> [Exercise objective]:
Pictures are to be left out, and every entry repeated exactly.

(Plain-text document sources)
--

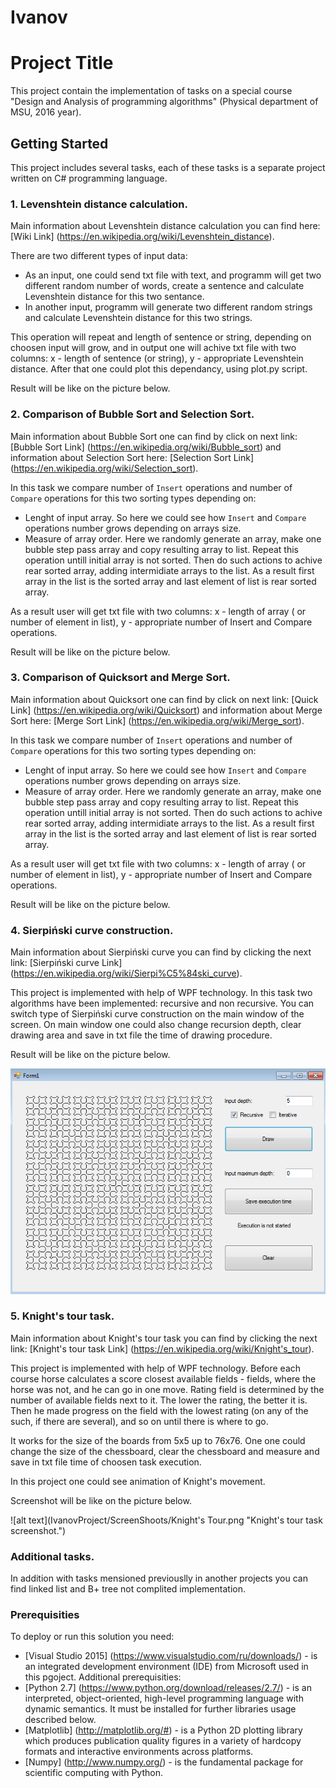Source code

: 
# Ivanov

# Project Title

This project contain the implementation of tasks on a special course "Design and Analysis of programming algorithms" (Physical department of MSU, 2016 year).

## Getting Started

This project includes several tasks, each of these tasks is a separate project written on C# programming language.

### 1. Levenshtein distance calculation.

Main information about Levenshtein distance calculation you can find here: [Wiki Link] (https://en.wikipedia.org/wiki/Levenshtein_distance). 

There are two different types of input data:
- As an input, one could send txt file with text, and programm will get two different random number of words, create a sentence and calculate Levenshtein distance for this two sentance. 
- In another input, programm will generate two different random strings and calculate Levenshtein distance for this two strings.

This operation will repeat and length of sentence or string, depending on choosen input will grow, and in output one will achive txt file with two columns: x - length of sentence (or string), y - appropriate Levenshtein distance. After that one could plot this dependancy, using plot.py script.

Result will be like on the picture below.


### 2. Сomparison of Bubble Sort and Selection Sort.

Main information about Bubble Sort one can find by click on next link: [Bubble Sort Link] (https://en.wikipedia.org/wiki/Bubble_sort) and information about Selection Sort here: [Selection Sort Link] (https://en.wikipedia.org/wiki/Selection_sort).

In this task we compare number of ```Insert``` operations and number of ```Compare``` operations for this two sorting types depending on:
- Lenght of input array. So here we could see how ```Insert``` and ```Compare``` operations number grows depending on arrays size.
- Measure of array order. Here we randomly generate an array, make one bubble step pass array and copy resulting array to list. Repeat this operation untill initial array is not sorted. Then do such actions to achive rear sorted array, adding intermidiate arrays to the list. As a result first array in the list is the sorted array and last element of list is rear sorted array.

As a result user will get txt file with two columns: x - length of array ( or number of element in list), y - appropriate number of Insert and Compare operations.

Result will be like on the picture below.


### 3. Сomparison of Quicksort and Merge Sort.

Main information about Quicksort one can find by click on next link: [Quick Link] (https://en.wikipedia.org/wiki/Quicksort) and information about Merge Sort here: [Merge Sort Link] (https://en.wikipedia.org/wiki/Merge_sort).

In this task we compare number of ```Insert``` operations and number of ```Compare``` operations for this two sorting types depending on:
- Lenght of input array. So here we could see how ```Insert``` and ```Compare``` operations number grows depending on arrays size.
- Measure of array order. Here we randomly generate an array, make one bubble step pass array and copy resulting array to list. Repeat this operation untill initial array is not sorted. Then do such actions to achive rear sorted array, adding intermidiate arrays to the list. As a result first array in the list is the sorted array and last element of list is rear sorted array.

As a result user will get txt file with two columns: x - length of array ( or number of element in list), y - appropriate number of Insert and Compare operations.

Result will be like on the picture below.

### 4. Sierpiński curve construction.

Main information about Sierpiński curve you can find by clicking the next link: [Sierpiński curve Link] (https://en.wikipedia.org/wiki/Sierpi%C5%84ski_curve).

This project is implemented with help of WPF technology. In this task two algorithms have been implemented: recursive and non recursive. You can switch type of Sierpiński curve construction on the main window of the screen. On main window one could also change recursion depth, clear drawing area and save in txt file the time of drawing procedure.

Result will be like on the picture below.

![alt text](IvanovProject/ScreenShoots/Sierpinski.png "Sierpiński curve construction screenshot.")

### 5. Knight's tour task.

Main information about Knight's tour task you can find by clicking the next link: [Knight's tour task Link] (https://en.wikipedia.org/wiki/Knight's_tour).

This project is implemented with help of WPF technology. Before each course horse calculates a score closest available fields - fields, where the horse was not, and he can go in one move. Rating field is determined by the number of available fields next to it. The lower the rating, the better it is. Then he made progress on the field with the lowest rating (on any of the such, if there are several), and so on until there is where to go.

It works for the size of the boards from 5x5 up to 76x76. One one could change the size of the chessboard, clear the chessboard and measure and save in txt file time of choosen task execution.

In this project one could see animation of Knight's movement.

Screenshot will be like on the picture below.

![alt text](IvanovProject/ScreenShoots/Knight's Tour.png "Knight's tour task screenshot.")

### Additional tasks.

In addition with tasks mensioned previouslly in another projects you can find linked list and B+ tree not complited implementation.



### Prerequisities

To deploy or run this solution you need:
* [Visual Studio 2015] (https://www.visualstudio.com/ru/downloads/) - is an integrated development environment (IDE) from Microsoft used in this pgoject.
Additional prerequisities:
* [Python 2.7] (https://www.python.org/download/releases/2.7/) - is an interpreted, object-oriented, high-level programming language with dynamic semantics. It must be installed for further libraries usage described below.
* [Matplotlib] (http://matplotlib.org/#) -  is a Python 2D plotting library which produces publication quality figures in a variety of hardcopy formats and interactive environments across platforms.
* [Numpy] (http://www.numpy.org/) - is the fundamental package for scientific computing with Python.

--

> [Task answer]:
Source code

: 
# Ivanov

# Project Title

This project contain the implementation of tasks on a special course "Design and Analysis of programming algorithms" (Physical department of MSU, 2016 year).

## Getting Started

This project includes several tasks, each of these tasks is a separate project written on C# programming language.

### 1. Levenshtein distance calculation.

Main information about Levenshtein distance calculation you can find here: [Wiki Link] (https://en.wikipedia.org/wiki/Levenshtein_distance). 

There are two different types of input data:
- As an input, one could send txt file with text, and programm will get two different random number of words, create a sentence and calculate Levenshtein distance for this two sentance. 
- In another input, programm will generate two different random strings and calculate Levenshtein distance for this two strings.

This operation will repeat and length of sentence or string, depending on choosen input will grow, and in output one will achive txt file with two columns: x - length of sentence (or string), y - appropriate Levenshtein distance. After that one could plot this dependancy, using plot.py script.

Result will be like on the picture below.


### 2. Сomparison of Bubble Sort and Selection Sort.

Main information about Bubble Sort one can find by click on next link: [Bubble Sort Link] (https://en.wikipedia.org/wiki/Bubble_sort) and information about Selection Sort here: [Selection Sort Link] (https://en.wikipedia.org/wiki/Selection_sort).

In this task we compare number of ```Insert``` operations and number of ```Compare``` operations for this two sorting types depending on:
- Lenght of input array. So here we could see how ```Insert``` and ```Compare``` operations number grows depending on arrays size.
- Measure of array order. Here we randomly generate an array, make one bubble step pass array and copy resulting array to list. Repeat this operation untill initial array is not sorted. Then do such actions to achive rear sorted array, adding intermidiate arrays to the list. As a result first array in the list is the sorted array and last element of list is rear sorted array.

As a result user will get txt file with two columns: x - length of array ( or number of element in list), y - appropriate number of Insert and Compare operations.

Result will be like on the picture below.


### 3. Сomparison of Quicksort and Merge Sort.

Main information about Quicksort one can find by click on next link: [Quick Link] (https://en.wikipedia.org/wiki/Quicksort) and information about Merge Sort here: [Merge Sort Link] (https://en.wikipedia.org/wiki/Merge_sort).

In this task we compare number of ```Insert``` operations and number of ```Compare``` operations for this two sorting types depending on:
- Lenght of input array. So here we could see how ```Insert``` and ```Compare``` operations number grows depending on arrays size.
- Measure of array order. Here we randomly generate an array, make one bubble step pass array and copy resulting array to list. Repeat this operation untill initial array is not sorted. Then do such actions to achive rear sorted array, adding intermidiate arrays to the list. As a result first array in the list is the sorted array and last element of list is rear sorted array.

As a result user will get txt file with two columns: x - length of array ( or number of element in list), y - appropriate number of Insert and Compare operations.

Result will be like on the picture below.

### 4. Sierpiński curve construction.

Main information about Sierpiński curve you can find by clicking the next link: [Sierpiński curve Link] (https://en.wikipedia.org/wiki/Sierpi%C5%84ski_curve).

This project is implemented with help of WPF technology. In this task two algorithms have been implemented: recursive and non recursive. You can switch type of Sierpiński curve construction on the main window of the screen. On main window one could also change recursion depth, clear drawing area and save in txt file the time of drawing procedure.

Result will be like on the picture below.

![alt text](IvanovProject/ScreenShoots/Sierpinski.png "Sierpiński curve construction screenshot.")

### 5. Knight's tour task.

Main information about Knight's tour task you can find by clicking the next link: [Knight's tour task Link] (https://en.wikipedia.org/wiki/Knight's_tour).

This project is implemented with help of WPF technology. Before each course horse calculates a score closest available fields - fields, where the horse was not, and he can go in one move. Rating field is determined by the number of available fields next to it. The lower the rating, the better it is. Then he made progress on the field with the lowest rating (on any of the such, if there are several), and so on until there is where to go.

It works for the size of the boards from 5x5 up to 76x76. One one could change the size of the chessboard, clear the chessboard and measure and save in txt file time of choosen task execution.

In this project one could see animation of Knight's movement.

Screenshot will be like on the picture below.

![alt text](IvanovProject/ScreenShoots/Knight's Tour.png "Knight's tour task screenshot.")

### Additional tasks.

In addition with tasks mensioned previouslly in another projects you can find linked list and B+ tree not complited implementation.



### Prerequisities

To deploy or run this solution you need:
* [Visual Studio 2015] (https://www.visualstudio.com/ru/downloads/) - is an integrated development environment (IDE) from Microsoft used in this pgoject.
Additional prerequisities:
* [Python 2.7] (https://www.python.org/download/releases/2.7/) - is an interpreted, object-oriented, high-level programming language with dynamic semantics. It must be installed for further libraries usage described below.
* [Matplotlib] (http://matplotlib.org/#) -  is a Python 2D plotting library which produces publication quality figures in a variety of hardcopy formats and interactive environments across platforms.
* [Numpy] (http://www.numpy.org/) - is the fundamental package for scientific computing with Python.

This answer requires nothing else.